James declined, thus bringing about a slight
resuscitation of warlike operations. The Scots won a victory at
Piperden, near Berwick, in 1435 or 1436, and in the summer of 1436, when
the Princess Margaret was on her way to France to enter into her
ill-starred union with the dauphin, the English made an attempt to take
her captive. James replied by an attempt upon Roxburgh, but gave it up
without having accomplished anything, and returned to spend his last
Christmas at Perth. His twelve years in Scotland had been mainly
occupied in attempts to reduce his rebellious subjects, especially in
the Highlands, to obedience and loyalty, and he had roused much
implacable resentment. So the poet-king was murdered at Perth in
February, 1436-37, and his English widow was left to guard her son, the
child sovereign, now in his seventh year. It was probably under her
influence that a truce of nine years was made.
When the truce came to an end, Scotland was in the interval between the
two contests with the House of Douglas which mark the reign of James II.

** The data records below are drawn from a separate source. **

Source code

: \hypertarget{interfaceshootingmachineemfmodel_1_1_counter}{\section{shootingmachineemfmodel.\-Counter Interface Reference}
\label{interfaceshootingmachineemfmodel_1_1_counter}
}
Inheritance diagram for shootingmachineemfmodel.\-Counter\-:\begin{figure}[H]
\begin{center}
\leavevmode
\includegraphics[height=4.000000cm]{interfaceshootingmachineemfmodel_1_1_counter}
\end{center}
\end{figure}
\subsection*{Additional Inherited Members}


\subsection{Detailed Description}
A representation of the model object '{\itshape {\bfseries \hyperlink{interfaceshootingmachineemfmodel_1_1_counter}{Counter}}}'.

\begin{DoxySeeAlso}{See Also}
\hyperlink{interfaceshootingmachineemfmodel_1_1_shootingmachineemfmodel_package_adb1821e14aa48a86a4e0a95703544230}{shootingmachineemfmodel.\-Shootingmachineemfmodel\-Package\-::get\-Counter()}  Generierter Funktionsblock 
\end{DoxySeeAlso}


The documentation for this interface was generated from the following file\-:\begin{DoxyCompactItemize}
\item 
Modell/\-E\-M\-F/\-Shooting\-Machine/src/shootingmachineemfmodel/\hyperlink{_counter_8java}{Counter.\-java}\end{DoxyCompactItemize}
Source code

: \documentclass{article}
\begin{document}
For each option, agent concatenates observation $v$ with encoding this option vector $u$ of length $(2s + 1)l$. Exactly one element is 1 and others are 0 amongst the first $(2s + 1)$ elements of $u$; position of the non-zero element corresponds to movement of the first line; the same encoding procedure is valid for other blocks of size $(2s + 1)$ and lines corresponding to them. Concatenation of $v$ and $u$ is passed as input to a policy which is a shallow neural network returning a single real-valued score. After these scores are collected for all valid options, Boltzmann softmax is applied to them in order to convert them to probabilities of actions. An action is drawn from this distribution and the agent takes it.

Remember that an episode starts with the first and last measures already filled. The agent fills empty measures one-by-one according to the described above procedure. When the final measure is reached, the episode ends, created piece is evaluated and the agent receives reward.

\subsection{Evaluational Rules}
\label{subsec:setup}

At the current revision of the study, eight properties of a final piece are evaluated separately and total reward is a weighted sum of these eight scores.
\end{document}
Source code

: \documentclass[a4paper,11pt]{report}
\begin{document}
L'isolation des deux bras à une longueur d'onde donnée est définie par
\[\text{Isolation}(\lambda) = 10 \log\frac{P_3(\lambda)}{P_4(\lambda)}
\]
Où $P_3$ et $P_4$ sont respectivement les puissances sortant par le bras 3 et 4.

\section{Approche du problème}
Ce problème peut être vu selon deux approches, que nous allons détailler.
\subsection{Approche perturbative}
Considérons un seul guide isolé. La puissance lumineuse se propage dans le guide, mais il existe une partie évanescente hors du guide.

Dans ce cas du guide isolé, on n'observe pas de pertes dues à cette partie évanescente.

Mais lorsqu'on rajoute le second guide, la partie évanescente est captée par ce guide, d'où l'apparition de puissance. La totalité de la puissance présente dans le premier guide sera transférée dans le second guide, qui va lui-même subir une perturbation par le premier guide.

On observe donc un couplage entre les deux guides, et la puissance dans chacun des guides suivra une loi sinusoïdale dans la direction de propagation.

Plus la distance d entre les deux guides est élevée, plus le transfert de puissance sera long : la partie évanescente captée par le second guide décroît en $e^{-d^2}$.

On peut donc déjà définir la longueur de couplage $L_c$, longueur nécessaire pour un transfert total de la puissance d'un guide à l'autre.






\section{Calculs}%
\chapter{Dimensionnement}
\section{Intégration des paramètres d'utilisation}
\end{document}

William the sixth earl and his brother David had been entrapped and
beheaded by the governors of the boy king in November, 1440, and the
new earl, James the Gross, died in 1443, and was succeeded by his son,
William, the eighth earl, who remained for some years on good terms with
the king. Accordingly, we find that, when the English burned the town of
Dunbar in May, 1448, Douglas replied, in the following month, by sacking
Alnwick. Retaliation came in the shape of an assault upon Dumfries in
the end of June, and the Scots, with Douglas at their head, burned
Warkworth in July. The successive attacks on Alnwick and Warkworth
roused the Percies to a greater effort, and, in October, they invaded
Scotland, and were defeated at the battle of Sark or Lochmaben
Stone.[56] In 1449 the Franco-Scottish League was strengthened by the
marriage of King James to Marie of Gueldres.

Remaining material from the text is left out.